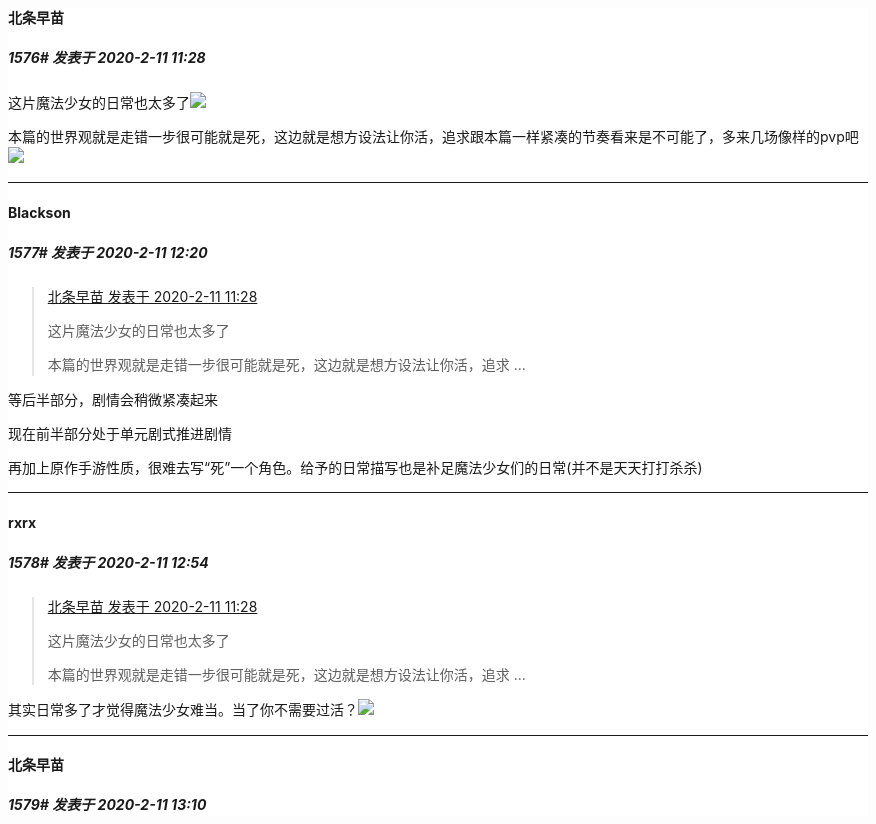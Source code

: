####  北条早苗  
##### 1576#       发表于 2020-2-11 11:28




这片魔法少女的日常也太多了<img src="https://static.saraba1st.com/image/smiley/face2017/066.png" referrerpolicy="no-referrer">

本篇的世界观就是走错一步很可能就是死，这边就是想方设法让你活，追求跟本篇一样紧凑的节奏看来是不可能了，多来几场像样的pvp吧<img src="https://static.saraba1st.com/image/smiley/face2017/009.gif" referrerpolicy="no-referrer">







-----

####  Blackson  
##### 1577#       发表于 2020-2-11 12:20



<blockquote><a href="httphttps://bbs.saraba1st.com/2b/forum.php?mod=redirect&amp;goto=findpost&amp;pid=46386380&amp;ptid=1744761" target="_blank">北条早苗 发表于 2020-2-11 11:28</a>

这片魔法少女的日常也太多了

本篇的世界观就是走错一步很可能就是死，这边就是想方设法让你活，追求 ...</blockquote>
等后半部分，剧情会稍微紧凑起来

现在前半部分处于单元剧式推进剧情

再加上原作手游性质，很难去写“死”一个角色。给予的日常描写也是补足魔法少女们的日常(并不是天天打打杀杀)







-----

####  rxrx  
##### 1578#       发表于 2020-2-11 12:54



<blockquote><a href="httphttps://bbs.saraba1st.com/2b/forum.php?mod=redirect&amp;goto=findpost&amp;pid=46386380&amp;ptid=1744761" target="_blank">北条早苗 发表于 2020-2-11 11:28</a>

这片魔法少女的日常也太多了

本篇的世界观就是走错一步很可能就是死，这边就是想方设法让你活，追求 ...</blockquote>
其实日常多了才觉得魔法少女难当。当了你不需要过活？<img src="https://static.saraba1st.com/image/smiley/face2017/067.png" referrerpolicy="no-referrer">







-----

####  北条早苗  
##### 1579#       发表于 2020-2-11 13:10
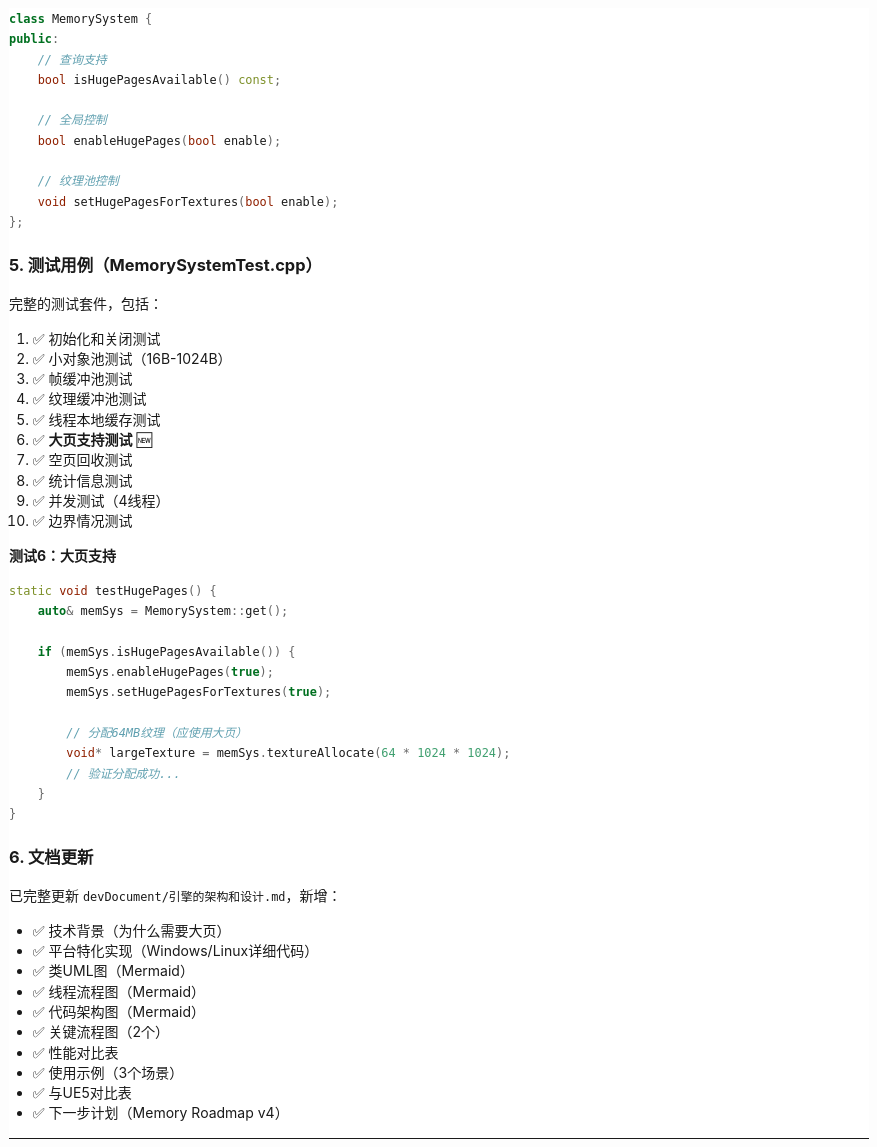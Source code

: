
```cpp
class MemorySystem {
public:
    // 查询支持
    bool isHugePagesAvailable() const;
    
    // 全局控制
    bool enableHugePages(bool enable);
    
    // 纹理池控制
    void setHugePagesForTextures(bool enable);
};
```

### 5. 测试用例（MemorySystemTest.cpp）

完整的测试套件，包括：

1. ✅ 初始化和关闭测试
2. ✅ 小对象池测试（16B-1024B）
3. ✅ 帧缓冲池测试
4. ✅ 纹理缓冲池测试
5. ✅ 线程本地缓存测试
6. ✅ **大页支持测试** 🆕
7. ✅ 空页回收测试
8. ✅ 统计信息测试
9. ✅ 并发测试（4线程）
10. ✅ 边界情况测试

**测试6：大页支持**
```cpp
static void testHugePages() {
    auto& memSys = MemorySystem::get();
    
    if (memSys.isHugePagesAvailable()) {
        memSys.enableHugePages(true);
        memSys.setHugePagesForTextures(true);
        
        // 分配64MB纹理（应使用大页）
        void* largeTexture = memSys.textureAllocate(64 * 1024 * 1024);
        // 验证分配成功...
    }
}
```

### 6. 文档更新

已完整更新 `devDocument/引擎的架构和设计.md`，新增：

- ✅ 技术背景（为什么需要大页）
- ✅ 平台特化实现（Windows/Linux详细代码）
- ✅ 类UML图（Mermaid）
- ✅ 线程流程图（Mermaid）
- ✅ 代码架构图（Mermaid）
- ✅ 关键流程图（2个）
- ✅ 性能对比表
- ✅ 使用示例（3个场景）
- ✅ 与UE5对比表
- ✅ 下一步计划（Memory Roadmap v4）

---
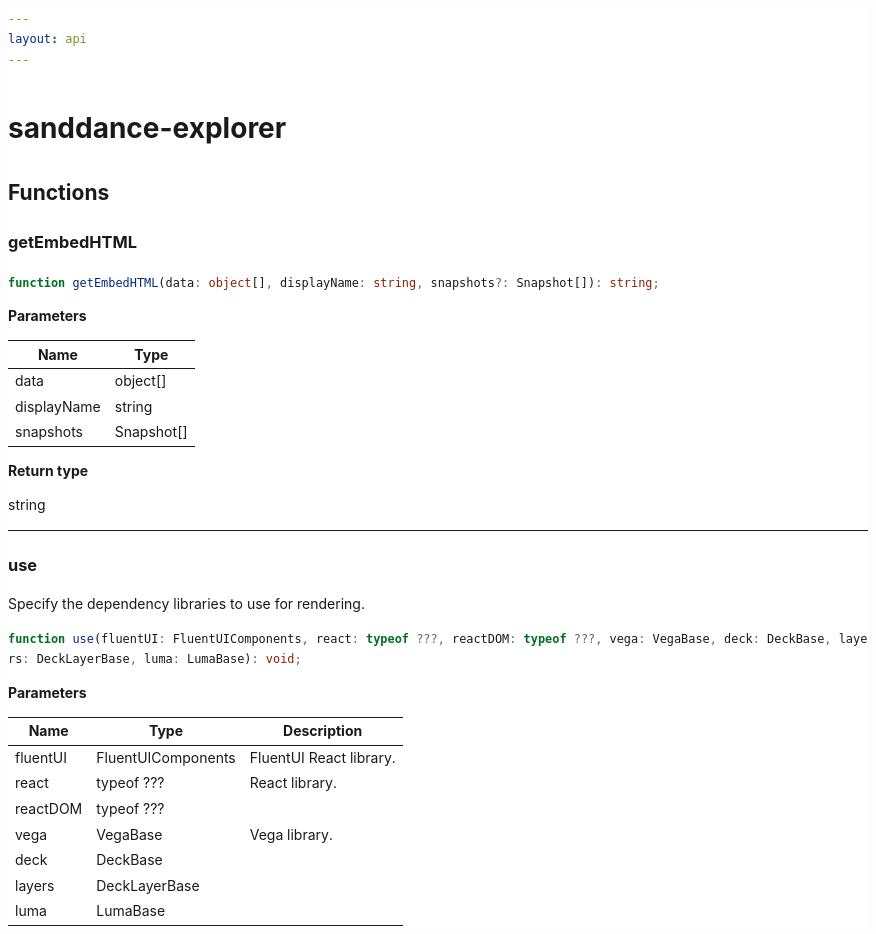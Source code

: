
```yaml
---
layout: api
---
```


# sanddance-explorer

## Functions

### getEmbedHTML

```typescript
function getEmbedHTML(data: object[], displayName: string, snapshots?: Snapshot[]): string;
```

**Parameters**

| Name        | Type       |
| ----------- | ---------- |
| data        | object[]   |
| displayName | string     |
| snapshots   | Snapshot[] |

**Return type**

string

----------

### use

Specify the dependency libraries to use for rendering.

```typescript
function use(fluentUI: FluentUIComponents, react: typeof ???, reactDOM: typeof ???, vega: VegaBase, deck: DeckBase, layers: DeckLayerBase, luma: LumaBase): void;
```

**Parameters**

| Name     | Type               | Description             |
| -------- | ------------------ | ----------------------- |
| fluentUI | FluentUIComponents | FluentUI React library. |
| react    | typeof ???         | React library.          |
| reactDOM | typeof ???         |                         |
| vega     | VegaBase           | Vega library.           |
| deck     | DeckBase           |                         |
| layers   | DeckLayerBase      |                         |
| luma     | LumaBase           |                         |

INSTRUCTIONS FOR THE TASK >> Check the entries above for the word "referrerpolicy" and copy every line where it turns up.

TASK ANSWER >>
这片魔法少女的日常也太多了<img src="https://static.saraba1st.com/image/smiley/face2017/066.png" referrerpolicy="no-referrer">
本篇的世界观就是走错一步很可能就是死，这边就是想方设法让你活，追求跟本篇一样紧凑的节奏看来是不可能了，多来几场像样的pvp吧<img src="https://static.saraba1st.com/image/smiley/face2017/009.gif" referrerpolicy="no-referrer">
其实日常多了才觉得魔法少女难当。当了你不需要过活？<img src="https://static.saraba1st.com/image/smiley/face2017/067.png" referrerpolicy="no-referrer">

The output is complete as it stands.